Trump chooses oil fracking boss as energy secretary

Chris Wright, CEO of Liberty Energy, speaking at the ALEC Annual Meeting in Denver in October 2024. Credit: The American Legislative Exchange Council

President-elect Donald Trump nominated Chris Wright, who runs a Colorado-based oil and natural gas fracking services company, to lead the Energy Department.

Wright, the chief executive officer of Liberty Energy Inc., has no previous Washington experience. He’s made a name for himself as a vocal proponent of oil and gas, saying fossil fuels are crucial for spreading prosperity and lifting people from poverty. The threat of global warming, he has said, is exaggerated.

“Chris has been a leading technologist and entrepreneur in Energy,” Trump said in a statement Saturday. “He has worked in nuclear, solar, geothermal, and oil and gas. Most significantly, Chris was one of the pioneers who helped launch the American shale revolution that fueled American energy independence, and transformed the global energy markets and geopolitics.”
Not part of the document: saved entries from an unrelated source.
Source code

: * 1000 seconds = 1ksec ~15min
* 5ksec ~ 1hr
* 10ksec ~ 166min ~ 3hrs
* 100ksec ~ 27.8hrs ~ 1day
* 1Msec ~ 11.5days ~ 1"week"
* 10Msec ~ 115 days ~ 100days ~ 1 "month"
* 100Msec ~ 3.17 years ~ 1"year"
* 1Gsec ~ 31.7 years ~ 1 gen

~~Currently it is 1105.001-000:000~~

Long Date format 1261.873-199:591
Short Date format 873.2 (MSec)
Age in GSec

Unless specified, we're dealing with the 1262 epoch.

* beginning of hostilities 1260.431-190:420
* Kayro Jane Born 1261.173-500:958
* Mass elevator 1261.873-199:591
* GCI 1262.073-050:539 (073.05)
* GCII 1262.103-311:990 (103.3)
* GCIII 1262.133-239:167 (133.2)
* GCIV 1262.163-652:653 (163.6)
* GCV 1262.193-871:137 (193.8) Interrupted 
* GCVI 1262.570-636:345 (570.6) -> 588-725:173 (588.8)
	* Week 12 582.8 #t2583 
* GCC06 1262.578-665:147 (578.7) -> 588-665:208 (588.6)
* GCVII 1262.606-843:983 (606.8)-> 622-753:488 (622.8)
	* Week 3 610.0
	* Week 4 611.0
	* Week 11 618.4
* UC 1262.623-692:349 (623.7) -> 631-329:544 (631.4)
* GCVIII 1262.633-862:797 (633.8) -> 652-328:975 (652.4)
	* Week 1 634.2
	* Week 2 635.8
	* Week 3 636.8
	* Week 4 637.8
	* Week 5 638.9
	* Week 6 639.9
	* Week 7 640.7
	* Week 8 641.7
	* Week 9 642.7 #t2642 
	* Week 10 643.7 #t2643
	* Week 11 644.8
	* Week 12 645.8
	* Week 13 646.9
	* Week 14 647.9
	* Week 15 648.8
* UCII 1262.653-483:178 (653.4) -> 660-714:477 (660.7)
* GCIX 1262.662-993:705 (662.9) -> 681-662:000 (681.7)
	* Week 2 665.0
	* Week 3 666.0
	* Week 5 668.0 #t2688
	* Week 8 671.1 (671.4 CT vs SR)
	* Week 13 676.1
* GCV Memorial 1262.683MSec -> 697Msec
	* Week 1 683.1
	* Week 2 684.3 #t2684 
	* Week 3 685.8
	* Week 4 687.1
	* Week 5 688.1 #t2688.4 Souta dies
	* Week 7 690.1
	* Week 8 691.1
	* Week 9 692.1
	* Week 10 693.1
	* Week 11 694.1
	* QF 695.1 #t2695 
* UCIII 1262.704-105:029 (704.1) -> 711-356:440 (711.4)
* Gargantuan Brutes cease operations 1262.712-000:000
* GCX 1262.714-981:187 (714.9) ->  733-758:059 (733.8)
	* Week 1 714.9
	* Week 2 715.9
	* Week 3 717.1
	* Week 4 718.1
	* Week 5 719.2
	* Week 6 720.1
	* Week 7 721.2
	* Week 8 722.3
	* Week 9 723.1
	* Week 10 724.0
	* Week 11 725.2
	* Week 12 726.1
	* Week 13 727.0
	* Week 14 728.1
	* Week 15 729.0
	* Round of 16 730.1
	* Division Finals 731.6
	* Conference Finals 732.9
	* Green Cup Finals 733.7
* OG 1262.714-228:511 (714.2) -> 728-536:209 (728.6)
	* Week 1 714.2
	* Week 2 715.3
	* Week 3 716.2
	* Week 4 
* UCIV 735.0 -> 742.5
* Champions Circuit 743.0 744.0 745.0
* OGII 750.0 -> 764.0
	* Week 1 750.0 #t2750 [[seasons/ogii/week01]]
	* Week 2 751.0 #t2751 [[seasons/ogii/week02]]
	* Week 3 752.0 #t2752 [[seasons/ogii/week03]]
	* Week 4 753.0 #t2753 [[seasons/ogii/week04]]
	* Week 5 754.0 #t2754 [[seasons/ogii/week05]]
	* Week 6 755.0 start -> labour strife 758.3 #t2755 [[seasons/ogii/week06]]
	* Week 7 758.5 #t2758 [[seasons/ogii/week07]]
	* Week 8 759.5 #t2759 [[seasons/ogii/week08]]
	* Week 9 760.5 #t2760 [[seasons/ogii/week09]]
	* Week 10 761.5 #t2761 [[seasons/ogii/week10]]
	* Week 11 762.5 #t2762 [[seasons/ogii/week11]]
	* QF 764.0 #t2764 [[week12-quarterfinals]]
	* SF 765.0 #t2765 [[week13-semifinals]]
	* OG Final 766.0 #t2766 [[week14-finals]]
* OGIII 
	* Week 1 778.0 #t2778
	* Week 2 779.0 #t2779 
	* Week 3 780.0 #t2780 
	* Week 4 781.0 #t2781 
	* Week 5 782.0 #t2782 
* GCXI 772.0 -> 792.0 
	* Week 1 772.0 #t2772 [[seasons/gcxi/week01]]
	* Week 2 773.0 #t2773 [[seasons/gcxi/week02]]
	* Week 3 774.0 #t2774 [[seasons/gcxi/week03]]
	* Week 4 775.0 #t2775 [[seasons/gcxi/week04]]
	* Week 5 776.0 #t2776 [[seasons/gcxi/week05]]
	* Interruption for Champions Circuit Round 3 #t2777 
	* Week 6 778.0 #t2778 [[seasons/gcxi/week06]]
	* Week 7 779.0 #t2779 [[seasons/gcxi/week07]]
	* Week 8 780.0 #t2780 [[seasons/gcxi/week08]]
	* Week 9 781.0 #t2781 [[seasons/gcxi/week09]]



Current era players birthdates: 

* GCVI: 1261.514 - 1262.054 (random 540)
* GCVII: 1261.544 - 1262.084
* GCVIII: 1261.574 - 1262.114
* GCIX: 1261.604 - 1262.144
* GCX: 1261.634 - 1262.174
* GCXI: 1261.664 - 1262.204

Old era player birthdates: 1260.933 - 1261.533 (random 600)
Trump said Wright, if confirmed, would also sit on the newly formed Council of National Energy that will be chaired by Doug Burgum, Trump’s nominee to lead the Interior Department.

The Energy Department has a disparate mission that includes helping to maintain the nation’s nuclear warheads, studying supercomputers and maintaining the US’s several hundred million-barrel stockpile of crude oil.

It also plays a key role in approving projects to export liquefied natural gas, something that was paused during Biden’s administration. Trump has vowed to undo the pause.

While the department has little authority over oil and gas development, Wright will play a leading role in helping Trump carry out his energy priorities.

Trump’s selection of Wright, whose company is among the largest providers of fracking services globally, is a show of support for the hot-button oil and gas extraction method that Trump frequently touted during the campaign to attack his Democratic opponent Kamala Harris.

Harris said she’d consider banning the technique during her 2020 primary run and reversed course in her 2024 campaign.

‘No climate crisis’

Wright’s company published a 180-page paper this year that concluded climate change “is far from the world’s greatest threat to human life,” and that “hydrocarbons are essential to improving the wealth, health, and life opportunities for the less energized.”

“There is no climate crisis. And we are not in the midst of an energy transition either,” Wright said in a video posted on his LinkedIn page. “Humans, and all complex life on earth, is simply impossible without carbon dioxide — hence the term carbon pollution is outrageous.”

Wright holds engineering degrees from the Massachusetts Institute of Technology and the University of California at Berkeley. He describes himself on his Denver-based company’s website as a “tech nerd turned entrepreneur and a dedicated humanitarian.”

While Wright has warned that subsidies for wind and solar drive up power prices and increase grid instability, he does support alternative energy. He serves on the board of small modular reactor developer Oklo Inc., and his company is an investor in geothermal energy and sodium-ion battery technology.

“I’m not here to protect market share for oil gas,” he said during a 2022 interview with Bloomberg Television. “We should do credible things, mostly driven by market forces. But shoveling subsidies at wind and solar, which are 3% of global energy, that’s not meaningfully going to change greenhouse gas emissions. But it is going to drive electricity prices up.”

Wright is also on the board EMX Royalty Corp., a global mining royalties firm, according to his company bio.

Trump named Wright with backing from Continental Resources chairman Harold Hamm, a Trump energy adviser and donor. Hamm said in an interview with the Houston-based trade publication Hart Energy that Wright was his choice for the job.

If confirmed by Congress, Wright would play a leading role in Trump carrying out his campaign pledge to declare a national emergency on energy. Trump has cast such a declaration as helping increase domestic energy production — including for electricity — which he says is needed to help meet booming power needs for artificial intelligence.

Under the first Trump administration, the Energy Department played a critical role in the president-elect’s efforts to revive US coal power, an initiative he’s hinted he may attempt again.

Wright would also oversee Trump’s promise to refill the nation’s emergency cache of crude oil. The Strategic Petroleum Reserve, which has a capacity of more than 700 million barrels, reached lows not seen since the 1980s following the Biden administration’s unprecedented drawdown of a record 180 million barrels in the wake of Russia’s invasion of Ukraine.

Trump’s first energy secretary, former Texas Governor Rick Perry, called for eliminating the agency entirely during a run for president in the 2012 cycle. He later apologized and vowed to defend the agency “after being briefed on so many of the vital functions” it plays.